* Your goal *
Every line below that holds the string "dockerfiles" should be copied.

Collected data
= Beginning of Section =

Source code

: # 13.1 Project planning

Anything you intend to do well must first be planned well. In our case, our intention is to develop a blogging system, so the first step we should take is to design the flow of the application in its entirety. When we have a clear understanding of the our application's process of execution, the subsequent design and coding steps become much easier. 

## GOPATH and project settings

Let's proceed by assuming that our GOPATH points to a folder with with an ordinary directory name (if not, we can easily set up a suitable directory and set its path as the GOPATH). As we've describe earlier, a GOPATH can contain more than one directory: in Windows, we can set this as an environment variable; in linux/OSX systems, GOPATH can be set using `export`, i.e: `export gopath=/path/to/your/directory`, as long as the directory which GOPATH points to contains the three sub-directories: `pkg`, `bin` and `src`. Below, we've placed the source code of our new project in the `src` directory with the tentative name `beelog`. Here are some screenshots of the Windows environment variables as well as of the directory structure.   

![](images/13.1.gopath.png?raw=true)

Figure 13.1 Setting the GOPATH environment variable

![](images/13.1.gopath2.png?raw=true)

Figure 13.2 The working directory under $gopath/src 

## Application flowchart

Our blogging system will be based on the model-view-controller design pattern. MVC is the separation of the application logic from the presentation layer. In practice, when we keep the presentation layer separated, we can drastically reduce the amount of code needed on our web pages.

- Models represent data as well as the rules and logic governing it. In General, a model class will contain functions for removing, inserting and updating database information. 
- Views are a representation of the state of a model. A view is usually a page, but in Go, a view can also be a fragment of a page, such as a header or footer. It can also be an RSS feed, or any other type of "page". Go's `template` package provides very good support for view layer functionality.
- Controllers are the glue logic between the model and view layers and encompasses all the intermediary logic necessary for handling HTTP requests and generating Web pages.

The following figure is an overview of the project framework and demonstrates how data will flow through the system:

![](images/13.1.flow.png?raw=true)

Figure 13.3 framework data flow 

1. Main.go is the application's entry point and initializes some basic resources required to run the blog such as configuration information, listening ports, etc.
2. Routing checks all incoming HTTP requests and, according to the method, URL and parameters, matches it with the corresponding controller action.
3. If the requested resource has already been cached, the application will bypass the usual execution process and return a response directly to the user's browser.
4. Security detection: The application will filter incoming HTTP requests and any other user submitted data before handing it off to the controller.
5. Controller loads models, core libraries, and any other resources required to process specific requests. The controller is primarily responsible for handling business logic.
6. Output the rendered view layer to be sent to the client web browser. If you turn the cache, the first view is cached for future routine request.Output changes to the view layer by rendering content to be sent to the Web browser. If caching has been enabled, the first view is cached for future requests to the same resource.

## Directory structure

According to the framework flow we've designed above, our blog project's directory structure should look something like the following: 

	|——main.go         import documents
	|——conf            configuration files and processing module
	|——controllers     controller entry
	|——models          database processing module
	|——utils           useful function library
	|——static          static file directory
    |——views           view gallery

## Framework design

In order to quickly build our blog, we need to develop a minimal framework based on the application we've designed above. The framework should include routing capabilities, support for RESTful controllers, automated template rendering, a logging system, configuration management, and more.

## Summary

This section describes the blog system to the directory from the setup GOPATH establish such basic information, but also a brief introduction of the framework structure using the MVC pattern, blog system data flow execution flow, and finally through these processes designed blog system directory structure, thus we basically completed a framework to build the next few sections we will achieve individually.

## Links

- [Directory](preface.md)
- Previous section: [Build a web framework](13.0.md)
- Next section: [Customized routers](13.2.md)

= End of Section =
= Beginning of Section =

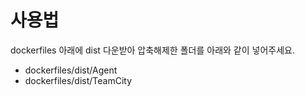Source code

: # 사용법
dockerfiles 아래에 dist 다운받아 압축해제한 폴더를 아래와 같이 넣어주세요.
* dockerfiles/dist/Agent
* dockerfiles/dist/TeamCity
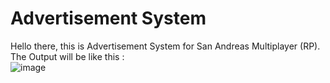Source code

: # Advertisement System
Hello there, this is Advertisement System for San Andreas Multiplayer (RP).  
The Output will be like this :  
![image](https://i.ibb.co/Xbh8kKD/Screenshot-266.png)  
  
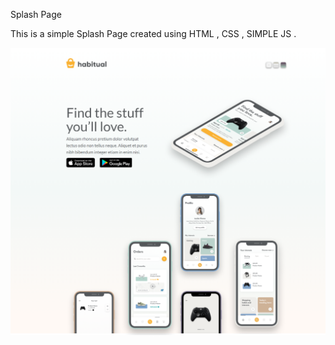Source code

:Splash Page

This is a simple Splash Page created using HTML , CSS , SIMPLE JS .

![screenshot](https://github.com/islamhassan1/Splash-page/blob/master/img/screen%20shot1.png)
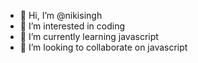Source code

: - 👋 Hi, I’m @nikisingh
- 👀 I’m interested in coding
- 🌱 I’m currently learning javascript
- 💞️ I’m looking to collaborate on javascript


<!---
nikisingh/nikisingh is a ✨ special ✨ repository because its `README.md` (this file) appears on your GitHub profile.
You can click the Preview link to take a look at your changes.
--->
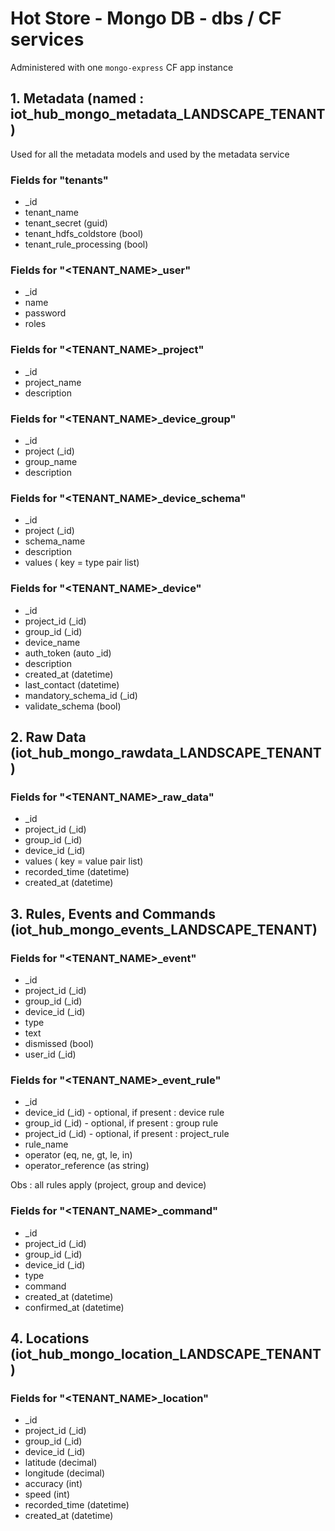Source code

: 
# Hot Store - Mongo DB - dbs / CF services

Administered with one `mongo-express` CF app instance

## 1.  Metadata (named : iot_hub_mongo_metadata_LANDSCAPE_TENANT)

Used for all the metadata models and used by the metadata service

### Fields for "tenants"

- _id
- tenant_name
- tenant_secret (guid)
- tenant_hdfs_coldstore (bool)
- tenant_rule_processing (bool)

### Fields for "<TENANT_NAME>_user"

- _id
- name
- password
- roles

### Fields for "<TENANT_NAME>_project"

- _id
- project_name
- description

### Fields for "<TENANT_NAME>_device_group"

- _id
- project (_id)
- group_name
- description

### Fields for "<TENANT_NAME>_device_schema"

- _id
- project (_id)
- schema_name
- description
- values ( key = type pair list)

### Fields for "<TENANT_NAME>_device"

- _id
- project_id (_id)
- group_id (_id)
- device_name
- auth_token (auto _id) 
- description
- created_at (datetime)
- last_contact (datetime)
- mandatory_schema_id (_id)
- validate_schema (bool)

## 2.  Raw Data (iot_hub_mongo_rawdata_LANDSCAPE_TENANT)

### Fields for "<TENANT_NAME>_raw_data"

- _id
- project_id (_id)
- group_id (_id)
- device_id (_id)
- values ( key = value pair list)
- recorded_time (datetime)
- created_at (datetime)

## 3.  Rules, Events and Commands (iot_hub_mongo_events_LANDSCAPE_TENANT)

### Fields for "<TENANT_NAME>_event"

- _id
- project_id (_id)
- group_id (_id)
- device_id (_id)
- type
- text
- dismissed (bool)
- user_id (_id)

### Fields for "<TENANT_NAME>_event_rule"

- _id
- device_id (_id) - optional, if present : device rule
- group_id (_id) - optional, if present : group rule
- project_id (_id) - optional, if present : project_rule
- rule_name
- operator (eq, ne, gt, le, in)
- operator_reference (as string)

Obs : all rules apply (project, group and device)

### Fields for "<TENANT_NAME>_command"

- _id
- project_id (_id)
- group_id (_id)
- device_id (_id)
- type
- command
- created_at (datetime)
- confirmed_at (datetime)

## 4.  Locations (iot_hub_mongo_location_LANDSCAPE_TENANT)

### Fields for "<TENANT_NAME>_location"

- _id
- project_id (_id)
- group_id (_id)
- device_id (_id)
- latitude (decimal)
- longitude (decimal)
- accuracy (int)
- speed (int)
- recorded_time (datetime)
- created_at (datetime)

= End of Section =

* Finished exercise *
dockerfiles 아래에 dist 다운받아 압축해제한 폴더를 아래와 같이 넣어주세요.
* dockerfiles/dist/Agent
* dockerfiles/dist/TeamCity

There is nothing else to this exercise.